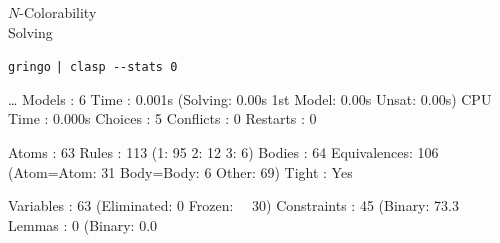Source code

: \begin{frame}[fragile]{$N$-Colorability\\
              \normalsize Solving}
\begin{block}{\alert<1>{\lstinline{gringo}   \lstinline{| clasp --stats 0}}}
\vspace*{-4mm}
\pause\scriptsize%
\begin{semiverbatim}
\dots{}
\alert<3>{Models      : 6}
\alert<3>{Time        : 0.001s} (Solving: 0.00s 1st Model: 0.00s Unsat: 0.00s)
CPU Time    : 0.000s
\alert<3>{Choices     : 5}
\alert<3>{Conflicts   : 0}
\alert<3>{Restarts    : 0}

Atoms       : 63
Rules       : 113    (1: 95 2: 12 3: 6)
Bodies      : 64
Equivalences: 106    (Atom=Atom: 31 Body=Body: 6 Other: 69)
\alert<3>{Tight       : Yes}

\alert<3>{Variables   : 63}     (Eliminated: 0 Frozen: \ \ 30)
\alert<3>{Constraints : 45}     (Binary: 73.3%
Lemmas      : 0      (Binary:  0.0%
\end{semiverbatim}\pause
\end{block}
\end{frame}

● ● ● ● ●

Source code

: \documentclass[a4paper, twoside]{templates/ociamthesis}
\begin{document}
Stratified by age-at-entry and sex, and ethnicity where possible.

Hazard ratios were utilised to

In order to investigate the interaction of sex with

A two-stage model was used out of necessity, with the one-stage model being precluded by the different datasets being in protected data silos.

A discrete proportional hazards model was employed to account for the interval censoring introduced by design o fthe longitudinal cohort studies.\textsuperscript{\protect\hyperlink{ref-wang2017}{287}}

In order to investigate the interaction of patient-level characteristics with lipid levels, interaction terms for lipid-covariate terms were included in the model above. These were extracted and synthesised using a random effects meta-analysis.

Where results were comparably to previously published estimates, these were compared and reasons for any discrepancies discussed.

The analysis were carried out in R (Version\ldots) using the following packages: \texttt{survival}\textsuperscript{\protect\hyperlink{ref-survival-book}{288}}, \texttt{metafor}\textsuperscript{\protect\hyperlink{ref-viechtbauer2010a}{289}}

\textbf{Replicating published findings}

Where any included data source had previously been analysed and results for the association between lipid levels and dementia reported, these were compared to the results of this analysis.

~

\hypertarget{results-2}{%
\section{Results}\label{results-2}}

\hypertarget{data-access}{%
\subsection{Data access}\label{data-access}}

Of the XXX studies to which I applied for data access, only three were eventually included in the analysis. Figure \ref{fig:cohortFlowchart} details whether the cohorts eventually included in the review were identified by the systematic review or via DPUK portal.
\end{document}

● ● ● ● ●

**PROBLEM REQUIREMENTS**
Find and copy each line of the listing above that holds the word "access".

**ANSWER SPACE**
\hypertarget{data-access}{%
\subsection{Data access}\label{data-access}}
Of the XXX studies to which I applied for data access, only three were eventually included in the analysis. Figure \ref{fig:cohortFlowchart} details whether the cohorts eventually included in the review were identified by the systematic review or via DPUK portal.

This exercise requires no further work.